L.A. Daily Mirror Reader Survey — Part 2

L.A. Daily Mirror Reader Survey

In one segment of the survey, I asked readers what other websites they visited. Interestingly enough, the Los Angeles Times was the top website, followed by IMDB, the New York Times, Wikipedia (ahem), L.A. Observed, Curbed L.A., the Daily Beast, L.A. Weekly, L.A. Morgue Files, She Blogged by Night, LAist, Franklin Avenue,  Dodger Thoughts, Nitrateville, Self-Styled Siren and the Fedora Lounge.

I neglected to ask about the SkyscraperCity blog, which sends some traffic my way.

One of the most significant (and gratifying) findings is this one:

L.A. Daily Mirror Reader Survey

The vast majority of the audience is longtime readers, more than three years, back to when the Daily Mirror was at latimes.com. This is good, but notice how few new readers are being added: just 13 readers in the last year (I see that I could have worded that question more clearly).

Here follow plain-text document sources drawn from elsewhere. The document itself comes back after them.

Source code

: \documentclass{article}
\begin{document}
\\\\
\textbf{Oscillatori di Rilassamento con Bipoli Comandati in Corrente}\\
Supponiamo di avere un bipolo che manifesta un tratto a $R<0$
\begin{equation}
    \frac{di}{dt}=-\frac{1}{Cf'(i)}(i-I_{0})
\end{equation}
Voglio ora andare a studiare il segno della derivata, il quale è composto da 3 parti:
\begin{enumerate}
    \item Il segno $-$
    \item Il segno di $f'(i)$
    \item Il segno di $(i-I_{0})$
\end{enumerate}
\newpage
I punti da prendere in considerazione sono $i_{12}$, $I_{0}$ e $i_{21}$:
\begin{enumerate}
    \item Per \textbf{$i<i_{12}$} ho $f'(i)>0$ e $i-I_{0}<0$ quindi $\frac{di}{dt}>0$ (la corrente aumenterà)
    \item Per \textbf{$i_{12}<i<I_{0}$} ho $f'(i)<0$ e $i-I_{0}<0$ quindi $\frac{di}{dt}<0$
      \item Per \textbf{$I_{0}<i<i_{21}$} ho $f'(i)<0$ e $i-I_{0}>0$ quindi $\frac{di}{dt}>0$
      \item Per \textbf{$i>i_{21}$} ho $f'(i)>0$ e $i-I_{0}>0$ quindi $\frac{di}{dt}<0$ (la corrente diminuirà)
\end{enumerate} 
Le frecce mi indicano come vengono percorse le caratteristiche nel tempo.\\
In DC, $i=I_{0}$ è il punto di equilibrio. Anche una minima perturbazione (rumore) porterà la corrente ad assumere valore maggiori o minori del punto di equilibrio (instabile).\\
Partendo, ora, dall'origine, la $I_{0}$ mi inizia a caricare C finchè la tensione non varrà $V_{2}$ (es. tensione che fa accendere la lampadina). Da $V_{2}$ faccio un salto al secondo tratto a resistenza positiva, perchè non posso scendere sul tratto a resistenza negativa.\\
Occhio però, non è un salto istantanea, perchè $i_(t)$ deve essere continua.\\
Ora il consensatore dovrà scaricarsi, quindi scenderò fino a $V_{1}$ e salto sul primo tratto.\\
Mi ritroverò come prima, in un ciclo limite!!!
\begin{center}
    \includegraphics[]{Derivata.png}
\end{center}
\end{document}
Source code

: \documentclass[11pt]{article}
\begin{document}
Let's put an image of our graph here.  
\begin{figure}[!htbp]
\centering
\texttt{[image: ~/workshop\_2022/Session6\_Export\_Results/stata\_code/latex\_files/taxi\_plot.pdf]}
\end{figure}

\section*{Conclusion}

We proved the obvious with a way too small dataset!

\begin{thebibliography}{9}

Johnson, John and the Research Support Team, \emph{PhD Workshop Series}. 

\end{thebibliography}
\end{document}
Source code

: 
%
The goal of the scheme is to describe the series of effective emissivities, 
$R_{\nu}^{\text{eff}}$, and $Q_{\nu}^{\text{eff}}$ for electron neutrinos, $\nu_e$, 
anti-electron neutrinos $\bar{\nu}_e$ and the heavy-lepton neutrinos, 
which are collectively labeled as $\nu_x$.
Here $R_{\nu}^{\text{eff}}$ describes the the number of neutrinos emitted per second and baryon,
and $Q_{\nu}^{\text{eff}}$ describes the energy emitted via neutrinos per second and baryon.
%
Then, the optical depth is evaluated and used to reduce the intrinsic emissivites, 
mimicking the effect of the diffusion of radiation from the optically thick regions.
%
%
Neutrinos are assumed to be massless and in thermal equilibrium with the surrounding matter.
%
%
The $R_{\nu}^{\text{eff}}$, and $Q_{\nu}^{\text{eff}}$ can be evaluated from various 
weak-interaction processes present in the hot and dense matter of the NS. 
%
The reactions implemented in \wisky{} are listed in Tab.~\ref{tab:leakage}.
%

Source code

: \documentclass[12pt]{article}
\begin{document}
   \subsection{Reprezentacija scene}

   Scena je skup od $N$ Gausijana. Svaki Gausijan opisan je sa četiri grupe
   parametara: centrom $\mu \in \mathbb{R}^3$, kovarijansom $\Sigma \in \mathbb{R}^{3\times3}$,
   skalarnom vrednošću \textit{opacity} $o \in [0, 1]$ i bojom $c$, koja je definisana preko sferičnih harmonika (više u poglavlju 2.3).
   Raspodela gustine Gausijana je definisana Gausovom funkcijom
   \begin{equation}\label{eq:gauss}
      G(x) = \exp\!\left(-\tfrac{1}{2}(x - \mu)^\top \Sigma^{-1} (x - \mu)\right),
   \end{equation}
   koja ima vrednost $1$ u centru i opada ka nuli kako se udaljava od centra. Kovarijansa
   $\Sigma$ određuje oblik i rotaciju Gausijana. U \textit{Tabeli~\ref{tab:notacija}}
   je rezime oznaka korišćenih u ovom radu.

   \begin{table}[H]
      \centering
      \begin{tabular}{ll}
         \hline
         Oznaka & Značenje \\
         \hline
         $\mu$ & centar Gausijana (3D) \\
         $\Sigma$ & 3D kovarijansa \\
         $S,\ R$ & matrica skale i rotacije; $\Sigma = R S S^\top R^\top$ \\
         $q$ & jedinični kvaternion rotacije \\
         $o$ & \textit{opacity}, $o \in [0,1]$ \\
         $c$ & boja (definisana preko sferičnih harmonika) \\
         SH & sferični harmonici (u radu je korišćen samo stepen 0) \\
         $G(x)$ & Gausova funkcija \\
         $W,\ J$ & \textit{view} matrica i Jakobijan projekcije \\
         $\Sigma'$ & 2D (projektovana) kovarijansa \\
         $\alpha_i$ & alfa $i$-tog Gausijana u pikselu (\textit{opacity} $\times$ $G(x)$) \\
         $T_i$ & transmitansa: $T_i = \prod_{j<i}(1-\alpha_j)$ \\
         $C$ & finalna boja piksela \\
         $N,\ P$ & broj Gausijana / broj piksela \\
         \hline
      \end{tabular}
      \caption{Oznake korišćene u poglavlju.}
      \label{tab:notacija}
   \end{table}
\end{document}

L.A. Daily Mirror reader survey

These results reflect the long-term nature of the readers.


Most visit every day….

L.A. Daily Mirror Reader Survey

And they stay on the blog for a long while, according to the survey. When I was doing the Daily Mirror at latimes.com, the average visit for the blog was six minutes. In case you don’t know, that is an eternity on the Web.

If I were in business and the Daily Mirror were a regular newspaper, these results would be cause for concern: I have a large bloc of longtime, loyal readers, which is great. But I’m not adding anyone. And of course, that’s the problem not just of newspapers, but symphony orchestras and opera companies and any other nonprofit with a graying audience.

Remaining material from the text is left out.